This is a downloadable product (although you can order a CD-ROM for Windows or Mac) and intended for students in grades 3-8. Madison, as a first grader, is a bit outside the range, but one of the great things about this sort of program is that it can be modified to fit almost any student. Although my preschooler was not an active participant, even she was interested in what we were doing, and if she'd wanted to, I probably could have modified further. Ideally, to use the program exactly as directed, I think the grade range is accurate, and a fifth or sixth grader is probably in the sweet spot.
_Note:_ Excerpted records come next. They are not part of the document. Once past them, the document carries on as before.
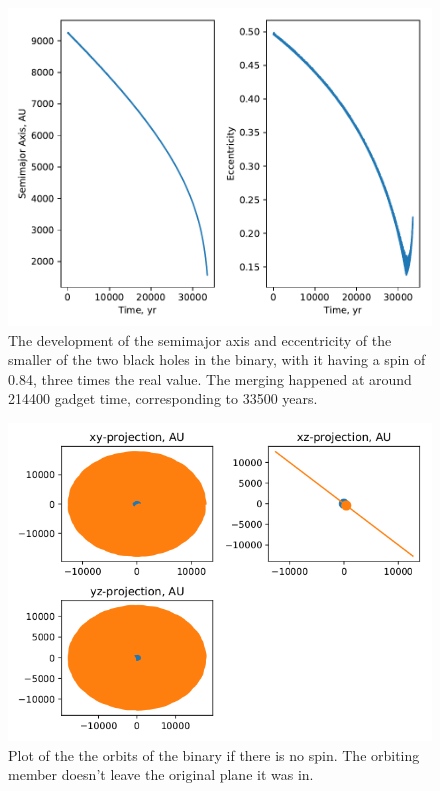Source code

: \documentclass[english, oneside]{HYgradu}
\begin{document}
\begin{figure}[h!tb]
\centering
\includegraphics[width=\textwidth]{../images/spin3.pdf}
\caption{The development of the semimajor axis and eccentricity of the smaller of the two black holes in the binary, with it having a spin of 0.84, three times the real value. The merging happened at around 214400 gadget time, corresponding to 33500 years.}
\label{fig:spin3}
\end{figure}

\begin{figure}[h!tb]
\centering
\includegraphics[width=\textwidth]{../images/spin0Orbits.png}
\caption{Plot of the the orbits of the binary if there is no spin. The orbiting member doesn't leave the original plane it was in.}
\label{fig:spin0Orbits}
\end{figure}
\end{document}
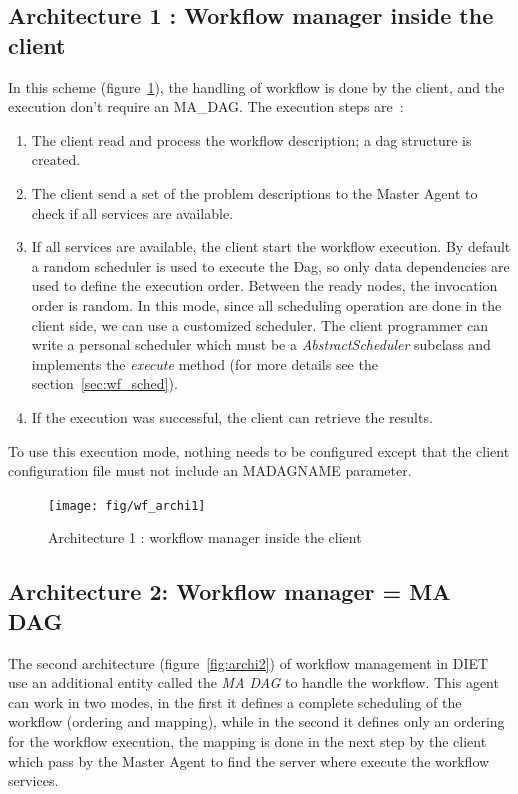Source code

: \subsection{Architecture 1 : Workflow manager inside the client}
\label{sec:archi1}

In this scheme (figure~\ref{fig:archi1}), the handling of workflow is
done by the client, and the execution don't require an MA\_DAG. The
execution steps are~:

\begin{enumerate}
\item The client read and process the workflow description; a dag
  structure is created.
\item The client send a set of the problem descriptions to the
  Master Agent to check if all services are available.
\item If all services are available, the client start the workflow
  execution. By default a random scheduler is used to execute the Dag,
  so only data dependencies are used to define the execution order.
  Between the ready nodes, the invocation order is random. In this
  mode, since all scheduling operation are done in the client side, we
  can use a customized scheduler. The client programmer can write a
  personal scheduler which must be a \textit{AbstractScheduler}
  subclass and implements the \textit{execute} method (for more
  details see the section~\ref{sec:wf_sched}).
\item If the execution was successful, the client can retrieve the
  results.
\end{enumerate}

To use this execution mode, nothing needs to be configured except that
the client configuration file must not include an MADAGNAME parameter.

\begin{figure}[htbp]
  \centering
  \texttt{[image: fig/wf\_archi1]}
  \caption{Architecture 1 : workflow manager inside the client}
  \label{fig:archi1}
\end{figure}



\subsection{Architecture 2: Workflow manager = MA DAG}
\label{sec:archi2}

The second architecture (figure~\ref{fig:archi2}) of workflow
management in DIET use an additional entity called the \textit{MA DAG}
to handle the workflow. This agent can work in two modes, in the first
it defines a complete scheduling of the workflow (ordering and
mapping), while in the second it defines only an ordering for the
workflow execution, the mapping is done in the next step by the client
which pass by the Master Agent to find the server where execute the
workflow services.


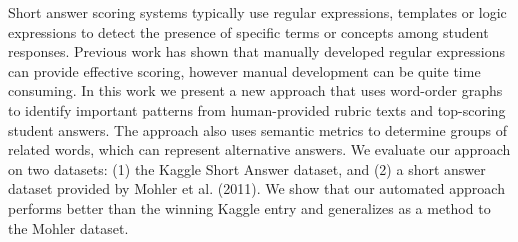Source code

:Short answer scoring systems typically use regular expressions, templates or logic expressions to detect the presence of specific terms or concepts among student responses. Previous work has shown that manually developed regular expressions can provide effective scoring, however manual development can be quite time consuming. In this work we present a new approach that uses word-order graphs to identify important patterns from human-provided rubric texts and top-scoring student answers. The approach also uses semantic metrics to determine groups of related words, which can represent alternative answers. We evaluate our approach on two datasets: (1) the Kaggle Short Answer dataset, and (2) a short answer dataset provided by Mohler et al. (2011). We show that our automated approach performs better than the winning Kaggle entry and generalizes as a method to the Mohler dataset.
At first glance, this looks like a basic lapbook or notebook study, but it's actually much more - a full unit study, including
- a timeline
- writing prompts
- map work
- notebook design.
|The audio tours were Madison's favorite part. She loved to curl up with the headphones.|
Like I said before, Madison is only in first grade, so we had to modify. A curriculum that is easy to adjust is a huge benefit of this program. Madison has big interests, and the idea of having to wait because her reading and writing skills haven't caught up yet drives her crazy. In a lot of ways, that's why we homeschool! If she wants to learn about ancient civilizations, I don't need to tell her that they'll cover it in in sixth grade, when her excitement may have waned. A program like this gives you the map (no pun intended) and you take your time on the path. Rather than make sure we covered each bit of each stop, we looked at each stop as a buffet, like we were truly spending a day of a vacation there, and we picked what looked best to us. On one day, we happened to get together with some friends, and we had them join in on a project, which was definitely fun.
|When you're working with first graders, things often don't look as pretty as they can. But the process was fun.|
But overall, even for a young student, it was a fun way to truly dive into history. We didn't come close to finishing in the few weeks we worked on it, but it did inspire some interest in ancient cultures that we explored during our next library visit. The extension opportunities are definitely there.
Ancient Greece is the newest product, but next year, Ancient Rome will be added, which I'm sure will be just as intriguing!
I think we'll wait until both girls are a bit older to tackle another, so that they're able to do more on their own. I liked participating, but I had to take a much more active role than I think is intended. But once we're there, this will be a great way to study history.